Segment Open
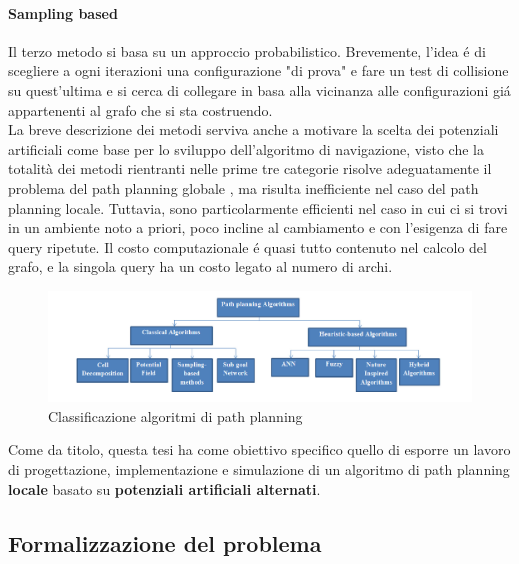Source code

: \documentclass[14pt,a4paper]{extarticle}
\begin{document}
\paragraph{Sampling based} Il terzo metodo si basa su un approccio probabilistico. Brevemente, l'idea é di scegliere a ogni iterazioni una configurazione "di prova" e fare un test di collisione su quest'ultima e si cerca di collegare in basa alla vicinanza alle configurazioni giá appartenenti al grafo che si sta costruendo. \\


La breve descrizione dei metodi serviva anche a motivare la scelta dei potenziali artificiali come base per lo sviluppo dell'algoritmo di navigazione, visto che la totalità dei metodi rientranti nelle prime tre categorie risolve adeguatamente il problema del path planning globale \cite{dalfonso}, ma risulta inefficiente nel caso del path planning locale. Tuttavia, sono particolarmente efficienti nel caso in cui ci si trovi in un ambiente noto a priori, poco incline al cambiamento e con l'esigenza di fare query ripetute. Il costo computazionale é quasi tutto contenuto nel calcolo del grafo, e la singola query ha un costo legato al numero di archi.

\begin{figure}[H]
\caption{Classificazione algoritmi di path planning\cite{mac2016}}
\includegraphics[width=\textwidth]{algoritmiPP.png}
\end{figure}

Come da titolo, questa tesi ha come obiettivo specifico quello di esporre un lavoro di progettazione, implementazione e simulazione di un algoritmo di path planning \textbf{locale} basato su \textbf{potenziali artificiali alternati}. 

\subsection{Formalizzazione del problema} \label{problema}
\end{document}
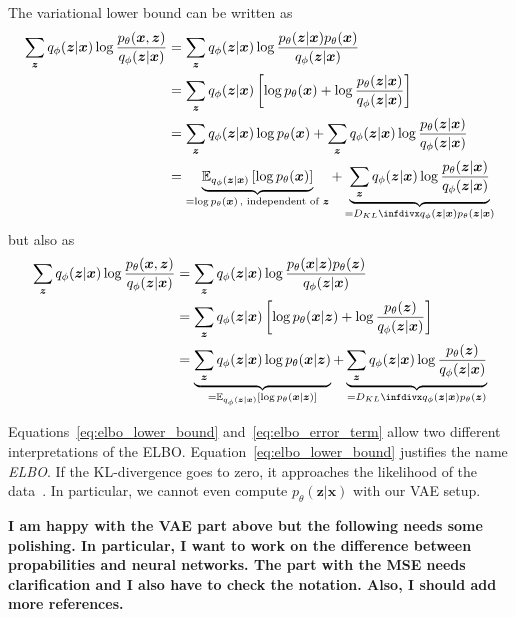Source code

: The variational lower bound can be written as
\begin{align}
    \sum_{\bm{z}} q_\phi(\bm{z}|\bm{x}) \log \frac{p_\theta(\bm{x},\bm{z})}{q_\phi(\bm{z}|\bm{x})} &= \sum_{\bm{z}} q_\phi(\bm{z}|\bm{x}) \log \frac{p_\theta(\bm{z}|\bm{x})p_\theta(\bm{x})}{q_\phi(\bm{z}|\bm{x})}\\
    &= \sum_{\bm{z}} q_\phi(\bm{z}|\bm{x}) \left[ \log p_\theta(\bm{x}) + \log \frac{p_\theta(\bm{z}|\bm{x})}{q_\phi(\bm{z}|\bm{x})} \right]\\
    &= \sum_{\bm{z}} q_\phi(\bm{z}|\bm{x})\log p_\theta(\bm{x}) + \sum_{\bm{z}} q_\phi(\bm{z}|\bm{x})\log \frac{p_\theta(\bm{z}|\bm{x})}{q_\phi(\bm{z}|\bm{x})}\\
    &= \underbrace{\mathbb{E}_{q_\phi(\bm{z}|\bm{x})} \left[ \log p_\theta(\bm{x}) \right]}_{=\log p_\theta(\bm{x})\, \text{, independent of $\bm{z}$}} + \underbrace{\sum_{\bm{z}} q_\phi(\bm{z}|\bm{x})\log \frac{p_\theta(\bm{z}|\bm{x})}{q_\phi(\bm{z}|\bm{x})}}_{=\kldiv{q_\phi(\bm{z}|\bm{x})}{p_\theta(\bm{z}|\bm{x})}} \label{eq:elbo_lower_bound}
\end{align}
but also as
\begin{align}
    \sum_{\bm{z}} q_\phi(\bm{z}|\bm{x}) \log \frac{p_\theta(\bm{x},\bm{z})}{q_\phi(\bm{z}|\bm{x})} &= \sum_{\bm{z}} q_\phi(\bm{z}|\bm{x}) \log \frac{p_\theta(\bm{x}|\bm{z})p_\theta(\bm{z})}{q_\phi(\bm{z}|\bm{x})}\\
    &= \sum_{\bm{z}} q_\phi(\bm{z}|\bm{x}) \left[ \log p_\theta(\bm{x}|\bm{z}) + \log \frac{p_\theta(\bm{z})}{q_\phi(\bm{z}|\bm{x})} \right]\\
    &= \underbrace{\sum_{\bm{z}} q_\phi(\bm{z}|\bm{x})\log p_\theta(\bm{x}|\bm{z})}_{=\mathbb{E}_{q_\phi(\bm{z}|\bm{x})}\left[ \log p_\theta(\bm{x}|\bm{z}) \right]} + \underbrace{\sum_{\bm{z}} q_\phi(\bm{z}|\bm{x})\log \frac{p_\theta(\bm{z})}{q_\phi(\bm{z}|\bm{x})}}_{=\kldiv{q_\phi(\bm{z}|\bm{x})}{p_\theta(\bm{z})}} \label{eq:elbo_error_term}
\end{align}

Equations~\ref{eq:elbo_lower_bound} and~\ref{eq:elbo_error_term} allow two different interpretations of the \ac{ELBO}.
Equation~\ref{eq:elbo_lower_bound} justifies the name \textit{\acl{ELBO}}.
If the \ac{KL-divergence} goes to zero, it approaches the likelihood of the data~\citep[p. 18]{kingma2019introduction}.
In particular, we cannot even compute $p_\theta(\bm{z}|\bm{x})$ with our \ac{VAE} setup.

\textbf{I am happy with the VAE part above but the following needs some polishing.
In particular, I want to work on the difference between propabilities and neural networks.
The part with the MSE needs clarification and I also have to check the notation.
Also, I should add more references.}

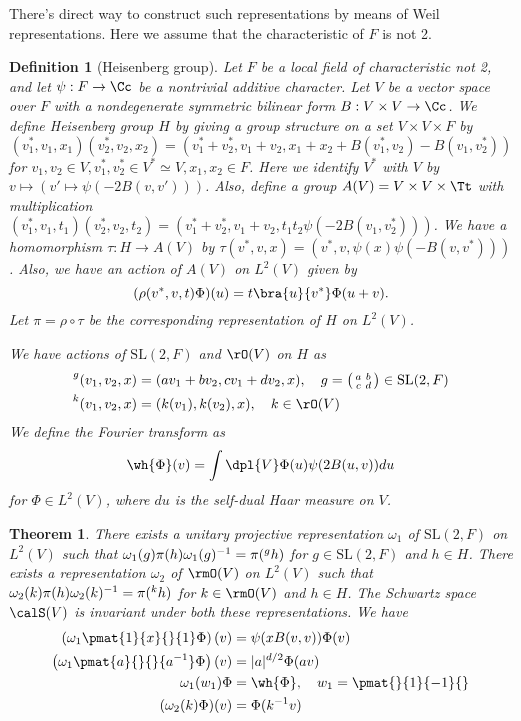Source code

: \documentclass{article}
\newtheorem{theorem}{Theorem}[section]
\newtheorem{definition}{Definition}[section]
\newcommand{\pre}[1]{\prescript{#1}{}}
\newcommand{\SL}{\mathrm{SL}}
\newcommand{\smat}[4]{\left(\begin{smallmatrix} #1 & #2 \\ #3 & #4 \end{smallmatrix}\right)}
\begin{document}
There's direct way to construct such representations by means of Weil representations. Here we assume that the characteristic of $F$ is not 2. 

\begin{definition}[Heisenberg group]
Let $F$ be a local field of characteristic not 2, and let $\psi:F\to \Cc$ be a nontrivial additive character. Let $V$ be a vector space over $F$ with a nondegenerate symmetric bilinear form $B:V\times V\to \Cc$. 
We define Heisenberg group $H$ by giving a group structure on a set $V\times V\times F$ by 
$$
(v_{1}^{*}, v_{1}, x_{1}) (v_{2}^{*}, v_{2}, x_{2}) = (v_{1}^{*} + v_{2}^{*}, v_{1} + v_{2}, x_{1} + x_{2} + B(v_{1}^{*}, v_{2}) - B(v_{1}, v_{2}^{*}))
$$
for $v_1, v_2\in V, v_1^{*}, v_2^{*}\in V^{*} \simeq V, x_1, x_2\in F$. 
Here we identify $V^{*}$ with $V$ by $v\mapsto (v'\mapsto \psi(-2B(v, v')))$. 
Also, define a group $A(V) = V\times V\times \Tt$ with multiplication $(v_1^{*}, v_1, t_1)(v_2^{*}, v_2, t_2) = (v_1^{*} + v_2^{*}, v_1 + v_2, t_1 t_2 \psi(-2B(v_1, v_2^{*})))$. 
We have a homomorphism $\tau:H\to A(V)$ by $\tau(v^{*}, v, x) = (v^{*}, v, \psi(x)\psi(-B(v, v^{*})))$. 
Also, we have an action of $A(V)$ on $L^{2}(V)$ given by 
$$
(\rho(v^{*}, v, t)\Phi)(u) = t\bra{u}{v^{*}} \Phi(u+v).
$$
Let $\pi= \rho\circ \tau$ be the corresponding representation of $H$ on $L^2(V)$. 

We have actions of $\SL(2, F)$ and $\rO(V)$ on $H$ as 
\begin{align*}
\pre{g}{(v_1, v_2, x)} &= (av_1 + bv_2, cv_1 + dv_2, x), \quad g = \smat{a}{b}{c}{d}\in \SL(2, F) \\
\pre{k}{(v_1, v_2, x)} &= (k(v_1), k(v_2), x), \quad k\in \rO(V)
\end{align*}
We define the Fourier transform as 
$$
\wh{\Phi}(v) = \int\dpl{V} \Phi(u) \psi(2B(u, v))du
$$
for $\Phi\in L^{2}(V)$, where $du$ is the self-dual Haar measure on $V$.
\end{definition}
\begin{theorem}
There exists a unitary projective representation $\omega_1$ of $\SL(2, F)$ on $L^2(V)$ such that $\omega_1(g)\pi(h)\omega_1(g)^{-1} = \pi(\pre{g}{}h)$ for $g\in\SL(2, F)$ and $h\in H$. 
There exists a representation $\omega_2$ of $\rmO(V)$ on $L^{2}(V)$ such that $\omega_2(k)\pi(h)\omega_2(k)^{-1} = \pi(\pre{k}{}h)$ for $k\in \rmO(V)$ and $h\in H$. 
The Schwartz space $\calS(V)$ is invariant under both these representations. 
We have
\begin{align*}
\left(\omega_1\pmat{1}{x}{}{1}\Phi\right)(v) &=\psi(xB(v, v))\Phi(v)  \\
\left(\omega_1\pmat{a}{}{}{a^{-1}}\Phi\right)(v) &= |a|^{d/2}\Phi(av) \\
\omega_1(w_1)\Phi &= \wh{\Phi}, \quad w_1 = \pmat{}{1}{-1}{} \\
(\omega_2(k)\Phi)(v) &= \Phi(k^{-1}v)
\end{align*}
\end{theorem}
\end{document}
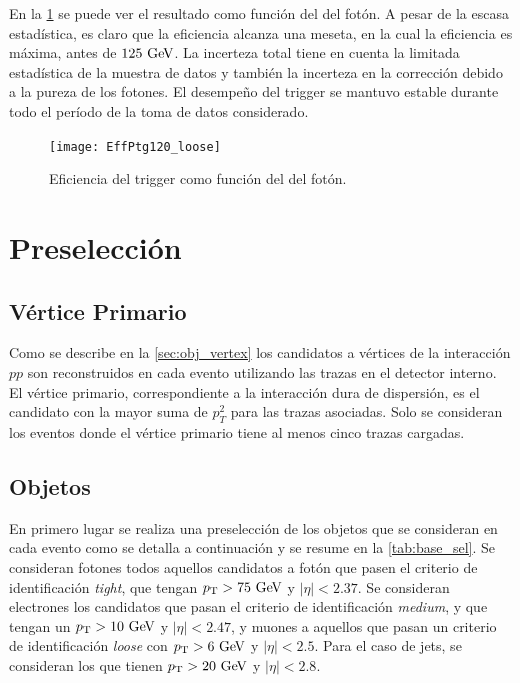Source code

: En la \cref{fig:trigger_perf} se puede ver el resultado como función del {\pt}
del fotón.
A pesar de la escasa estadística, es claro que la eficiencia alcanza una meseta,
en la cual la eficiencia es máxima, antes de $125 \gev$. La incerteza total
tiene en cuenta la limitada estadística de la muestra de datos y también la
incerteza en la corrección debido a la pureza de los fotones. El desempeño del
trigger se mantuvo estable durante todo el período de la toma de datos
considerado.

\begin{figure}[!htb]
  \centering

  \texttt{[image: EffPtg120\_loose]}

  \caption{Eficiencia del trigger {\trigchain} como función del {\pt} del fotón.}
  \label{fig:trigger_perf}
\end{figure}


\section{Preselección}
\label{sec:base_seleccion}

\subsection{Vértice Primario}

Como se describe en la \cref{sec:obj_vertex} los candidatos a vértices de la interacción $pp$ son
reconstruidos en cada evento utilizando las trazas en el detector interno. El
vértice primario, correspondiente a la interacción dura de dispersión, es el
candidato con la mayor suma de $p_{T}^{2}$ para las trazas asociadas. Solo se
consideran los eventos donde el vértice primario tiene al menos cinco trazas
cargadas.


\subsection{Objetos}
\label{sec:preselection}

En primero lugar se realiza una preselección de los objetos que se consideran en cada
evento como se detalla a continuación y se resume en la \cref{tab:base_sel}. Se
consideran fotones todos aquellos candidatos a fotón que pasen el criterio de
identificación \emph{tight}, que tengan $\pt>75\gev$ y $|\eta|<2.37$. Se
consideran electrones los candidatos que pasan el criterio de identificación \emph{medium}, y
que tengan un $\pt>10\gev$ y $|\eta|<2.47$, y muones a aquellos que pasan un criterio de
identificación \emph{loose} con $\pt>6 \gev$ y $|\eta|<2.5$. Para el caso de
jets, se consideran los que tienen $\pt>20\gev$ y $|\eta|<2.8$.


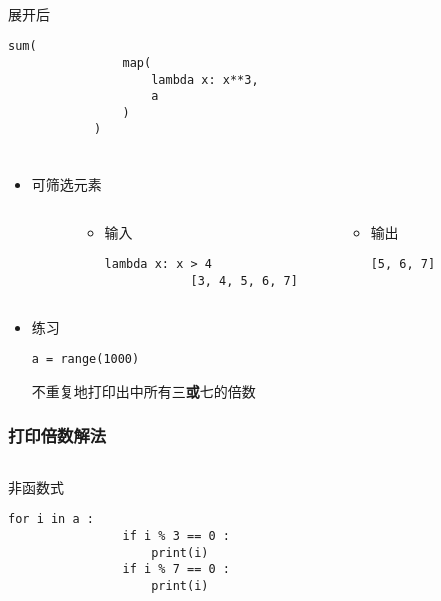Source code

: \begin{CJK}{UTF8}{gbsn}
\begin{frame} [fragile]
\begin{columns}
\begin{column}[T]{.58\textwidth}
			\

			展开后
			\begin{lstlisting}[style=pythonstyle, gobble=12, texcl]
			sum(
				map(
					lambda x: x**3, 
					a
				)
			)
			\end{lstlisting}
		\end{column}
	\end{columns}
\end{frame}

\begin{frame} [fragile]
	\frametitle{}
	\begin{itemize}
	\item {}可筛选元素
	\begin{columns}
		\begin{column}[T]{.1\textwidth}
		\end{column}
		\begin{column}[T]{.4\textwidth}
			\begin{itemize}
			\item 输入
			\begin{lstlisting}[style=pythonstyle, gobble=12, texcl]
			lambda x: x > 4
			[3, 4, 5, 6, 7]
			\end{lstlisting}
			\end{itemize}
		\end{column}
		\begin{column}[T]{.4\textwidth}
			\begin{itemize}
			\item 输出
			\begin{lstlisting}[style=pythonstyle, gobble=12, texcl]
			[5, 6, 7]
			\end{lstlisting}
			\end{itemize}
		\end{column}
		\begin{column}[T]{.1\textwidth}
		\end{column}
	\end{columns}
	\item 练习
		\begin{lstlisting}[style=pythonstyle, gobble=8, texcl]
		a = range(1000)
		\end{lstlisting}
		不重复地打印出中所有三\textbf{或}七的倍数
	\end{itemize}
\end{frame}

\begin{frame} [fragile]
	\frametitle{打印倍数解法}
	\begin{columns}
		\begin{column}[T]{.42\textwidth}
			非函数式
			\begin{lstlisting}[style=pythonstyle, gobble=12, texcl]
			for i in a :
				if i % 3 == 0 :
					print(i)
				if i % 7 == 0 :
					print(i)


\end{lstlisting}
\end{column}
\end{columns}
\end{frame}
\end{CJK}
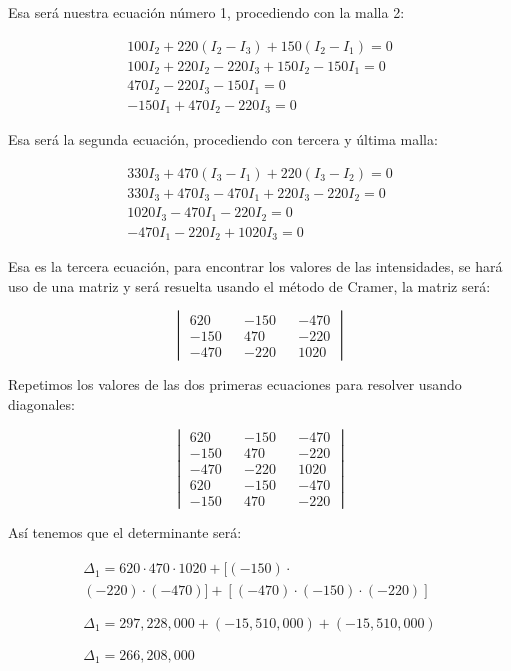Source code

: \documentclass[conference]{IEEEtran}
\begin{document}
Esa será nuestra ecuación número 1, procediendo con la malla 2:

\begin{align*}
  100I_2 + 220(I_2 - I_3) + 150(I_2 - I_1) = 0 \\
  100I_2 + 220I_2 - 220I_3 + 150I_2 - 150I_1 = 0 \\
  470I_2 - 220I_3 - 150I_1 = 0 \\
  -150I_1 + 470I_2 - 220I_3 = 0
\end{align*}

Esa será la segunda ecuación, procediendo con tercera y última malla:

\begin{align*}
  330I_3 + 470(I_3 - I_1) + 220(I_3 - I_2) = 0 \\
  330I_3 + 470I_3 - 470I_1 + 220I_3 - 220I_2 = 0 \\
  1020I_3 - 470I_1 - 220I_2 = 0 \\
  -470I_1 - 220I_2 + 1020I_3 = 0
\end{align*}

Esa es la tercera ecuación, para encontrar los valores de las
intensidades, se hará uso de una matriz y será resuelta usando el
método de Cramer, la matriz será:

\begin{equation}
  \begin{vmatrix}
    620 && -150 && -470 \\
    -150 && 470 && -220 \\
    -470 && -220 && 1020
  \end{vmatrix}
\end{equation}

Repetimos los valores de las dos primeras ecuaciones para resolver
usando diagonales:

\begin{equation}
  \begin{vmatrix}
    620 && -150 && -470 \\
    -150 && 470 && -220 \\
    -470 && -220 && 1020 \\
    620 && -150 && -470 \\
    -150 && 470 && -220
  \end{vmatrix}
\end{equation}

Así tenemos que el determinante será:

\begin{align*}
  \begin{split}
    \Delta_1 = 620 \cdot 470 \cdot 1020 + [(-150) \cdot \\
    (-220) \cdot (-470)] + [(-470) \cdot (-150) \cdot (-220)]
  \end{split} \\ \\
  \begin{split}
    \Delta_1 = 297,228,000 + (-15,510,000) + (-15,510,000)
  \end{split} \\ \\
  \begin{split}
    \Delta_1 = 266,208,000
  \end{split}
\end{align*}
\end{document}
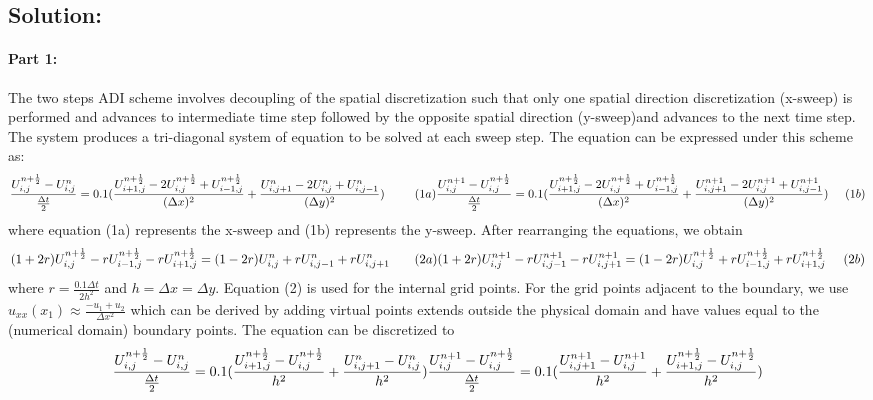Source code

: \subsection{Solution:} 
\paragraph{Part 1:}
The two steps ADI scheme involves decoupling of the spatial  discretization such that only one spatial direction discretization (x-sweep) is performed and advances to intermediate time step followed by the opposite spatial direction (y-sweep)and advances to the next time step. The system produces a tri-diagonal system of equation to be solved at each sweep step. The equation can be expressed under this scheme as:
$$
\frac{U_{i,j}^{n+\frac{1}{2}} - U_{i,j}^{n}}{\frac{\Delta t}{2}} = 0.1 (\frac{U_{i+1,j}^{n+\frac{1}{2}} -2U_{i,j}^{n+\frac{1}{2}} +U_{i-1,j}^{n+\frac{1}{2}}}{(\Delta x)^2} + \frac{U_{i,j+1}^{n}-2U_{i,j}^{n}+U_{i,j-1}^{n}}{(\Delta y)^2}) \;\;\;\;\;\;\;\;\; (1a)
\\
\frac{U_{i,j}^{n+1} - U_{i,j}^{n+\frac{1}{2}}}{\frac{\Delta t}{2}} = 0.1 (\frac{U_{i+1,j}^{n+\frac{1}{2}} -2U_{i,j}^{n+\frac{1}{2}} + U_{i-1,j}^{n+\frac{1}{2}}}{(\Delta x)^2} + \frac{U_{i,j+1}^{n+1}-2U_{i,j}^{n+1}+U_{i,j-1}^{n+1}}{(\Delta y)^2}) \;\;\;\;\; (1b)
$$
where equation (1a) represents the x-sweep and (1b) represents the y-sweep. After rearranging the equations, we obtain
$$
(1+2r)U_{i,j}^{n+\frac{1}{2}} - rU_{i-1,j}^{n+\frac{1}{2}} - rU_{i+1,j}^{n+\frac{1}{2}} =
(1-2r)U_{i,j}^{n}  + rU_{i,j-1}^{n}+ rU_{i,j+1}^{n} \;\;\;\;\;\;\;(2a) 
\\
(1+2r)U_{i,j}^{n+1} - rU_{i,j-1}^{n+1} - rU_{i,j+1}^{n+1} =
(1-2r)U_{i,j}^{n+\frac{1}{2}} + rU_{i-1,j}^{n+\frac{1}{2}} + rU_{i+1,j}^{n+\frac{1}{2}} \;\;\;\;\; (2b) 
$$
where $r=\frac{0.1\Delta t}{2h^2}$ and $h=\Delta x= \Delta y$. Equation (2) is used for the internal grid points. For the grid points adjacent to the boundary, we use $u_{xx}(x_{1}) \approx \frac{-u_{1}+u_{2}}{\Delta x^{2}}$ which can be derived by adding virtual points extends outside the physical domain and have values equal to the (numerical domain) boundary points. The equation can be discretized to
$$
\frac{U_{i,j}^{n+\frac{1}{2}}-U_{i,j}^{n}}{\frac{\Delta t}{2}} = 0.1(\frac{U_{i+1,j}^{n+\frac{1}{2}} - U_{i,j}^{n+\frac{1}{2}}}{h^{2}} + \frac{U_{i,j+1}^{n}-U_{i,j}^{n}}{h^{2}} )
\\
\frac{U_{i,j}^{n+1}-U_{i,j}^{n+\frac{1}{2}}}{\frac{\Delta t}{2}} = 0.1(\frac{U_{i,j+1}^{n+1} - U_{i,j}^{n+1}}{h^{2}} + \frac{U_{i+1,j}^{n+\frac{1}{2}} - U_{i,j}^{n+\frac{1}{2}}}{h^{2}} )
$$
Segment Closed
## Exercise objective
Respond with only the number of lines above that include the string "path".

## Result for this exercise
3